In early February, some local governments in China implemented changes to their health insurance plans, to the dismay of many elders. According to NBC News, these changes mean that “more employer contributions will go into a collective pool of funds rather than individuals’ savings accounts.” Keith Bradsher (he/him) explained in a report for The New York Times that the collective pool is used to pay for hospital care, while personal accounts pay for an individual’s medications and outpatient care. Bradhser described how only about a quarter of citizens has this employer-financed insurance with personal accounts. The rest of the population (mostly low-income or rural) has “residents insurance,” which generally provides fewer benefits.
Hospitals have be strained in the wake of the COVID-19 pandemic, prompting funds to be diverted away from personal accounts. On February 15th, protests broke out in the cities of Wuhan and Dalian, described by CNN as “small-scale public protests at the local level.” During the protests, some sang a communist anthem, “The Internationale.”
The Japan Times reported that in Wuhan, retirees’ personal insurance account benefits decreased from 5 percent of China’s average pension per month to 2.5 percent. Winnie Yip (she/her), a professor at the Harvard T.H. Chan School of Public Health, told NBC News that the changes would create “a more equitable system” and free up funds for those with serious health issues. She said the goal was to share risks, and that “part of the understanding is also for healthy people to know that one day they will be ill, and then they will be protected.”
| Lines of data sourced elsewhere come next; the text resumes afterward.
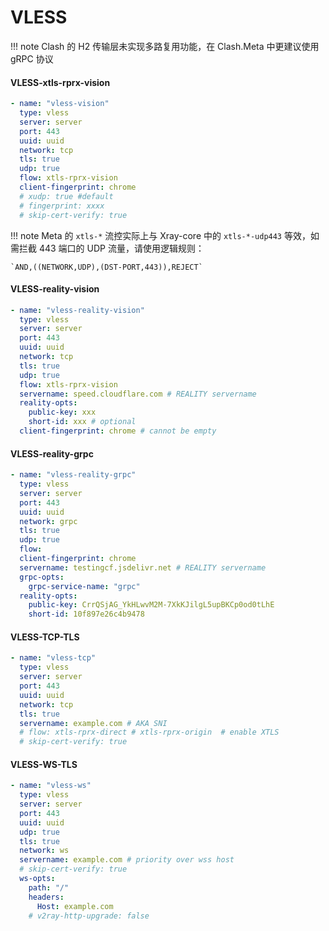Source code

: # VLESS

!!! note
    Clash 的 H2 传输层未实现多路复用功能，在 Clash.Meta 中更建议使用 gRPC 协议

#### VLESS-xtls-rprx-vision

```yaml
- name: "vless-vision"
  type: vless
  server: server
  port: 443
  uuid: uuid
  network: tcp
  tls: true
  udp: true
  flow: xtls-rprx-vision 
  client-fingerprint: chrome
  # xudp: true #default
  # fingerprint: xxxx
  # skip-cert-verify: true
```

!!! note
    Meta 的 `xtls-*` 流控实际上与 Xray-core 中的 `xtls-*-udp443` 等效，如需拦截 443 端口的 UDP 流量，请使用逻辑规则：

    `AND,((NETWORK,UDP),(DST-PORT,443)),REJECT`

#### VLESS-reality-vision

```yaml
- name: "vless-reality-vision"
  type: vless
  server: server
  port: 443
  uuid: uuid
  network: tcp
  tls: true
  udp: true
  flow: xtls-rprx-vision
  servername: speed.cloudflare.com # REALITY servername
  reality-opts:
    public-key: xxx
    short-id: xxx # optional
  client-fingerprint: chrome # cannot be empty
```

#### VLESS-reality-grpc

```yaml
- name: "vless-reality-grpc"
  type: vless
  server: server
  port: 443
  uuid: uuid
  network: grpc
  tls: true
  udp: true
  flow:
  client-fingerprint: chrome
  servername: testingcf.jsdelivr.net # REALITY servername
  grpc-opts:
    grpc-service-name: "grpc"
  reality-opts:
    public-key: CrrQSjAG_YkHLwvM2M-7XkKJilgL5upBKCp0od0tLhE
    short-id: 10f897e26c4b9478
```

#### VLESS-TCP-TLS

```yaml
- name: "vless-tcp"
  type: vless
  server: server
  port: 443
  uuid: uuid
  network: tcp
  tls: true
  servername: example.com # AKA SNI
  # flow: xtls-rprx-direct # xtls-rprx-origin  # enable XTLS
  # skip-cert-verify: true

```

#### VLESS-WS-TLS

```yaml
- name: "vless-ws"
  type: vless
  server: server
  port: 443
  uuid: uuid
  udp: true
  tls: true
  network: ws
  servername: example.com # priority over wss host
  # skip-cert-verify: true
  ws-opts:
    path: "/"
    headers:
      Host: example.com
    # v2ray-http-upgrade: false
```
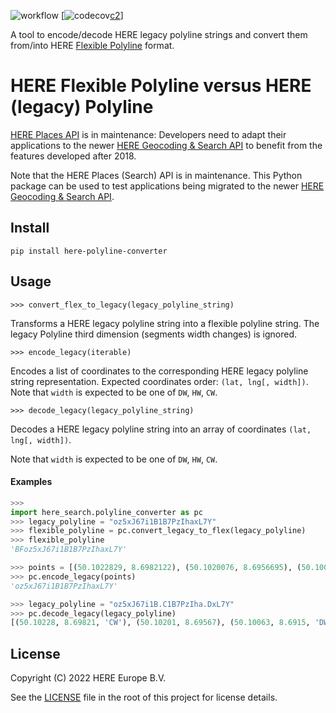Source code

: ![workflow][b]
[![codecov][c1][c2]]

A tool to encode/decode HERE legacy polyline strings and convert them from/into HERE [Flexible Polyline][1] format.

# HERE Flexible Polyline versus HERE (legacy) Polyline

[HERE Places API][2] is in maintenance: Developers need to adapt their applications to the newer 
[HERE Geocoding & Search API][3] to benefit from the features developed after 2018. 

Note that the HERE Places (Search) API is in maintenance. This Python package can be used to test applications being migrated to 
the newer [HERE Geocoding & Search API](https://developer.here.com/documentation/geocoding-search-api/dev_guide/index.html).


## Install

```shell
pip install here-polyline-converter
```

## Usage


```
>>> convert_flex_to_legacy(legacy_polyline_string)
```

Transforms a HERE legacy polyline string into a flexible polyline string. The legacy Polyline third dimension (segments width changes) is ignored.

```
>>> encode_legacy(iterable)
```

Encodes a list of coordinates to the corresponding HERE legacy polyline string representation. 
Expected coordinates order: `(lat, lng[, width])`. Note that `width` is expected to be one of `DW`, `HW`, `CW`.


```
>>> decode_legacy(legacy_polyline_string)
```

Decodes a HERE legacy polyline string into an array of coordinates `(lat, lng[, width])`.


Note that `width` is expected to be one of `DW`, `HW`, `CW`.

#### Examples

```python
>>>
import here_search.polyline_converter as pc
>>> legacy_polyline = "oz5xJ67i1B1B7PzIhaxL7Y"
>>> flexible_polyline = pc.convert_legacy_to_flex(legacy_polyline)
>>> flexible_polyline
'BFoz5xJ67i1B1B7PzIhaxL7Y'

>>> points = [(50.1022829, 8.6982122), (50.1020076, 8.6956695), (50.1006313, 8.6914960), (50.0987800, 8.6875156)]
>>> pc.encode_legacy(points)
'oz5xJ67i1B1B7PzIhaxL7Y'

>>> legacy_polyline = "oz5xJ67i1B.C1B7PzIha.DxL7Y"
>>> pc.decode_legacy(legacy_polyline)
[(50.10228, 8.69821, 'CW'), (50.10201, 8.69567), (50.10063, 8.6915, 'DW'), (50.09878, 8.68752)]
```

## License

Copyright (C) 2022 HERE Europe B.V.

See the [LICENSE](./LICENSE) file in the root of this project for license details.

[1]: https://github.com/heremaps/flexible-polyline
[2]: https://developer.here.com/documentation/places/dev_guide/topics/guide.html
[3]: https://developer.here.com/documentation/geocoding-search-api/dev_guide/index.html
[4]: https://developer.here.com/documentation/places/dev_guide/topics/location-contexts.html#location-contexts__here-polyline-encoding
[5]: https://developer.here.com/documentation/routing-api
[b]: https://github.com/decitre/python-flexpolyline-pbapi/actions/workflows/test.yml/badge.svg
[c1]: https://codecov.io/gh/heremaps/python-flexpolyline-pbapi/branch/main/graph/badge.svg?token=9LPI9T7BMN
[c2]: https://codecov.io/gh/heremaps/python-flexpolyline-pbapi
Many compare these demonstrations to their predecessor, protests against China’s “zero-COVID” policy. Nationwide demonstrations caused the government to loosen restrictions in late 2022. The zero-COVID policy implemented a strict set of procedures in an attempt to keep COVID cases as close to zero as possible. According to VOA News, the government conducted “mass testing, quarantined the sick in government facilities and imposed strict lockdowns that can span entire cities.” This policy took a toll on the nation’s economy, and put municipal governments under the financial stress that motivated the shift in healthcare benefits.